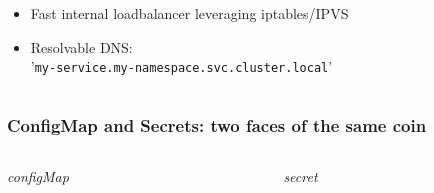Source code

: \documentclass{beamer}
\begin{document}
\begin{frame}[fragile]
\begin{columns}
\begin{column}{0.6\textwidth}
{      \begin{itemize}
        \item<4-> Fast internal loadbalancer leveraging iptables/IPVS
        \item<5-> Resolvable DNS: \\
          \scriptsize{'\lstinline{my-service.my-namespace.svc.cluster.local}'}
      \end{itemize}

     }
  \end{column}
  \end{columns}

\end{frame}

\begin{frame}
    \frametitle{ConfigMap and Secrets: two faces of the same coin}
    \begin{columns}
    \begin{column}{0.3\textwidth}
        \textit{\scriptsize{configMap}}
      \inputminted[fontsize=\tiny,frame=single]{yaml}{resources/configmap.yaml}
    \end{column}
    \begin{column}{0.3\textwidth}
      \textit{\scriptsize{secret}}
      \inputminted[fontsize=\tiny,frame=single]{yaml}{resources/secret.yaml}
    \end{column}
    \end{columns}
    \vfill
    \begin{columns}
    \begin{column}{0.4\textwidth}
      \inputminted[fontsize=\tiny,frame=single]{yaml}{resources/env.yaml}
    \end{column}
    \begin{column}{0.3\textwidth}
      \inputminted[fontsize=\tiny,frame=single]{yaml}{resources/volume.yaml}
    \end{column}
    \end{columns}
    \begin{center}
    \end{center}
\end{frame}
\end{document}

────────────────────────────────────────

EXERCISE DIRECTIONS: Your job is to return all lines above that hold the word "resources".

EXPECTED ANSWER:
      \inputminted[fontsize=\tiny,frame=single]{yaml}{resources/configmap.yaml}
      \inputminted[fontsize=\tiny,frame=single]{yaml}{resources/secret.yaml}
      \inputminted[fontsize=\tiny,frame=single]{yaml}{resources/env.yaml}
      \inputminted[fontsize=\tiny,frame=single]{yaml}{resources/volume.yaml}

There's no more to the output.